Material for this exercise
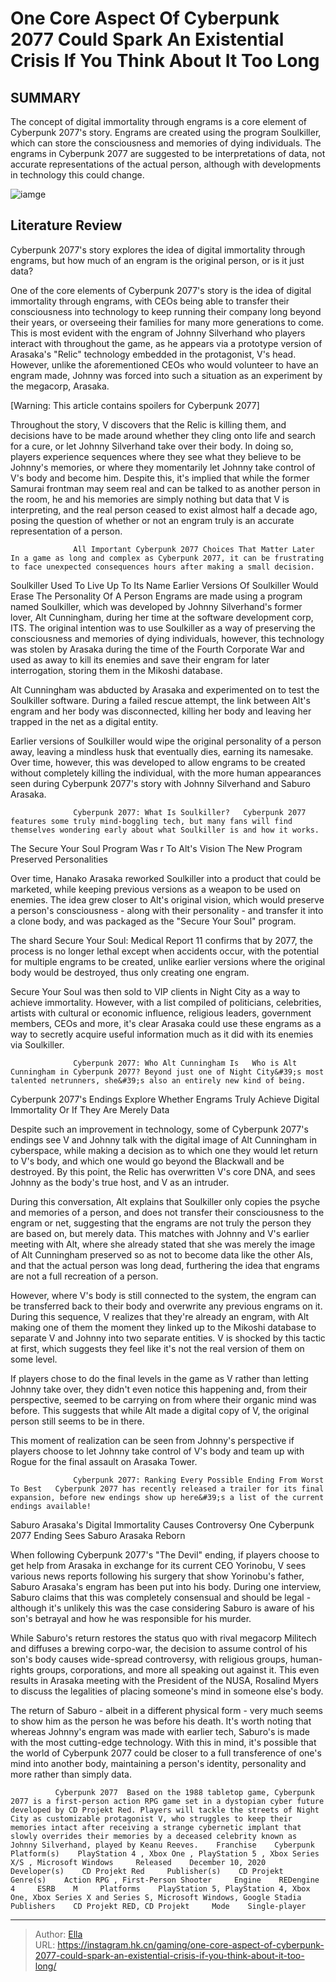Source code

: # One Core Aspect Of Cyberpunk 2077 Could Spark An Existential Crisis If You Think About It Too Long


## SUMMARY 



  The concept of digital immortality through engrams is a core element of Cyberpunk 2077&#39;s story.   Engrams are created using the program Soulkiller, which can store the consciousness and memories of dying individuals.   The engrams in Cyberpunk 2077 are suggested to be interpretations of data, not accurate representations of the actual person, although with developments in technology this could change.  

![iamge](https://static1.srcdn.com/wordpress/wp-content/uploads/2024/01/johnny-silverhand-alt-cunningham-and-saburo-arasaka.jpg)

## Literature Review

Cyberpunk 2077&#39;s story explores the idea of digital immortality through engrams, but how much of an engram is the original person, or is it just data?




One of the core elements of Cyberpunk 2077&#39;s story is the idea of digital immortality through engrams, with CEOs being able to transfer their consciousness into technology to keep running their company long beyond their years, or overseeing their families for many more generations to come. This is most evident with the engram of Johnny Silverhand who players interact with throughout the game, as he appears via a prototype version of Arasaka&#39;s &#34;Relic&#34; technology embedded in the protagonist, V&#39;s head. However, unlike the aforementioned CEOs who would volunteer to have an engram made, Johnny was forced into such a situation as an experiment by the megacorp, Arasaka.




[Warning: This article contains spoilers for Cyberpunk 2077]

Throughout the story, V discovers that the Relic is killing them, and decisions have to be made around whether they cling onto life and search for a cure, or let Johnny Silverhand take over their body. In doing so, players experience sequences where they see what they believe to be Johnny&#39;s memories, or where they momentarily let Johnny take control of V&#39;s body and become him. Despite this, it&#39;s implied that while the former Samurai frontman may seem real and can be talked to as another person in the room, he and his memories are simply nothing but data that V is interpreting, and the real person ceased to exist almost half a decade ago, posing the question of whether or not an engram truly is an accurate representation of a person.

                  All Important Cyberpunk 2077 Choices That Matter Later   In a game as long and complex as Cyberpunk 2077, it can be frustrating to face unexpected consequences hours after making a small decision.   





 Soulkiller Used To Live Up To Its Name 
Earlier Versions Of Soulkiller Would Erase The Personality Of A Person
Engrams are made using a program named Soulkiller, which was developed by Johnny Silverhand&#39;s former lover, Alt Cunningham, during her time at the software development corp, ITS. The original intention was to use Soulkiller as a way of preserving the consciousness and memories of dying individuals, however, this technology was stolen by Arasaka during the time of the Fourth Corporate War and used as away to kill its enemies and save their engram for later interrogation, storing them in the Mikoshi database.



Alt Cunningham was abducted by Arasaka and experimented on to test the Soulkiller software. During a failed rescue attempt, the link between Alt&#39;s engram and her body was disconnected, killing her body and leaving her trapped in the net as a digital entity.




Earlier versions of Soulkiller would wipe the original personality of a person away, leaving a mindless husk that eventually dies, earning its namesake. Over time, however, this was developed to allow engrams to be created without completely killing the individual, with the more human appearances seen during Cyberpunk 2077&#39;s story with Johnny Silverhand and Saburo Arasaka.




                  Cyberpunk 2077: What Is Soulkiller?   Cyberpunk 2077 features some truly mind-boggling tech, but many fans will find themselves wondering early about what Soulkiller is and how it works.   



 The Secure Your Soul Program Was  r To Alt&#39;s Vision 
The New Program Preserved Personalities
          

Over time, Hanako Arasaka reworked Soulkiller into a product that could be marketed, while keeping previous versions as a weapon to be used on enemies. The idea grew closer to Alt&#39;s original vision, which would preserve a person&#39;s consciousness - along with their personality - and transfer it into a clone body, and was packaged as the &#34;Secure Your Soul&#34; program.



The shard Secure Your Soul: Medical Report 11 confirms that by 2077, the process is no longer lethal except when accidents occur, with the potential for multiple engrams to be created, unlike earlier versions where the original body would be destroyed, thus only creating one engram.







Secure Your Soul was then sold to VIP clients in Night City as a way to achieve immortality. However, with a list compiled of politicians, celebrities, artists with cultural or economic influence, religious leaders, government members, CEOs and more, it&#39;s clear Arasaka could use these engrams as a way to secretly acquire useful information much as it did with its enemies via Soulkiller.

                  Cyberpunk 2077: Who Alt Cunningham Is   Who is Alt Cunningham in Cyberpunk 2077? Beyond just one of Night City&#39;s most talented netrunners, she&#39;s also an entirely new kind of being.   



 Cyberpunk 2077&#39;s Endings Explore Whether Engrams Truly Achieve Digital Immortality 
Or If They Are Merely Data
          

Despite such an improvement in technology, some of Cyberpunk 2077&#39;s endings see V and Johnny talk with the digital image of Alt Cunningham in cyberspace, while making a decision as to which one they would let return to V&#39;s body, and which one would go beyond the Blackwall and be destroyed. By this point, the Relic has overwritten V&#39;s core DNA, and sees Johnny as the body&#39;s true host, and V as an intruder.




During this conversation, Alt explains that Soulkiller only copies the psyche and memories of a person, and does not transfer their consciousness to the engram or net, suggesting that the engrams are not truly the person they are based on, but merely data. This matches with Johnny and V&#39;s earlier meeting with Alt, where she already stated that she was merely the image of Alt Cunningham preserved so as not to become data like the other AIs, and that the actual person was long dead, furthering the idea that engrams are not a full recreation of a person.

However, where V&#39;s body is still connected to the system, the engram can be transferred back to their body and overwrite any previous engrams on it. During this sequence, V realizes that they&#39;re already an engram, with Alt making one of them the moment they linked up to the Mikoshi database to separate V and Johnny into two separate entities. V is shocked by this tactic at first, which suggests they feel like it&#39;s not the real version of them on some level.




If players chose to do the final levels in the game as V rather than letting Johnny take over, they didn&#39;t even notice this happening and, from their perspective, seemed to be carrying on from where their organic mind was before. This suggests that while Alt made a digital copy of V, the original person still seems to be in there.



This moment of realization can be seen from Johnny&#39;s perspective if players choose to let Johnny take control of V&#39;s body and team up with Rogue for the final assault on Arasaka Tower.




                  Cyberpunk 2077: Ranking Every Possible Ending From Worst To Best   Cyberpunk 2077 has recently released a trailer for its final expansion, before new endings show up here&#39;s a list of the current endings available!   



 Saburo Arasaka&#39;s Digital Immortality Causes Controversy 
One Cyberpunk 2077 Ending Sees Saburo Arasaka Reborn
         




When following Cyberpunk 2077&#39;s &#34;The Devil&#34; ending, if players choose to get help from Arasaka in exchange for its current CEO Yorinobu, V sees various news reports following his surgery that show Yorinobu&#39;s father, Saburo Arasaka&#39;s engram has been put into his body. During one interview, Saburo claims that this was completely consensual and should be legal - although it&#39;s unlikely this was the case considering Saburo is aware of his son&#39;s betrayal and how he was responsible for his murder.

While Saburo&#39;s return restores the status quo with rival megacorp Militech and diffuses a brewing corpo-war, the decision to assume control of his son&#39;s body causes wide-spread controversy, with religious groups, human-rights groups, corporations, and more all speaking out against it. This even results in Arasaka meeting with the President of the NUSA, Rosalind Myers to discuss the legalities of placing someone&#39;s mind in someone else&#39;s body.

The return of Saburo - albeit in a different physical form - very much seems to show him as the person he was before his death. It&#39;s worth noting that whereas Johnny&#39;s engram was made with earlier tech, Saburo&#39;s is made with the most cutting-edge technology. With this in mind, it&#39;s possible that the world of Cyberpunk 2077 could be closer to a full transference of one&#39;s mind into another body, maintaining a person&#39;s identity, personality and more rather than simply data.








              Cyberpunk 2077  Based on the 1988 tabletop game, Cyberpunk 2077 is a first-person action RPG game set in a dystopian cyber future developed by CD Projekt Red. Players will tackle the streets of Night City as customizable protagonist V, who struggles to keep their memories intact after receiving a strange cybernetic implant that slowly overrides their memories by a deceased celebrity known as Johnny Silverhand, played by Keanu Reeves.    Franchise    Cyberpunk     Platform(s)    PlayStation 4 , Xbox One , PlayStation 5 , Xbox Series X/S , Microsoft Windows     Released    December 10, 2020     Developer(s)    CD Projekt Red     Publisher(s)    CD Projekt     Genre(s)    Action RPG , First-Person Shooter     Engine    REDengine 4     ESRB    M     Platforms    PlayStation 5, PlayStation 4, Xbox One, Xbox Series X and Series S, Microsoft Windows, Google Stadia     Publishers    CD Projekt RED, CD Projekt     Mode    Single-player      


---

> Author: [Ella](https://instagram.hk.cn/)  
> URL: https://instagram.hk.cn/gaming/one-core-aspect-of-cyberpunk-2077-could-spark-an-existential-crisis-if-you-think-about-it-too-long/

Brief
Look back at the entries above and repeat, unchanged, every line from the line holding "This moment of" through the line holding "Saburo Arasaka&#39;s Digital".

Output
This moment of realization can be seen from Johnny&#39;s perspective if players choose to let Johnny take control of V&#39;s body and team up with Rogue for the final assault on Arasaka Tower.




                  Cyberpunk 2077: Ranking Every Possible Ending From Worst To Best   Cyberpunk 2077 has recently released a trailer for its final expansion, before new endings show up here&#39;s a list of the current endings available!   



 Saburo Arasaka&#39;s Digital Immortality Causes Controversy 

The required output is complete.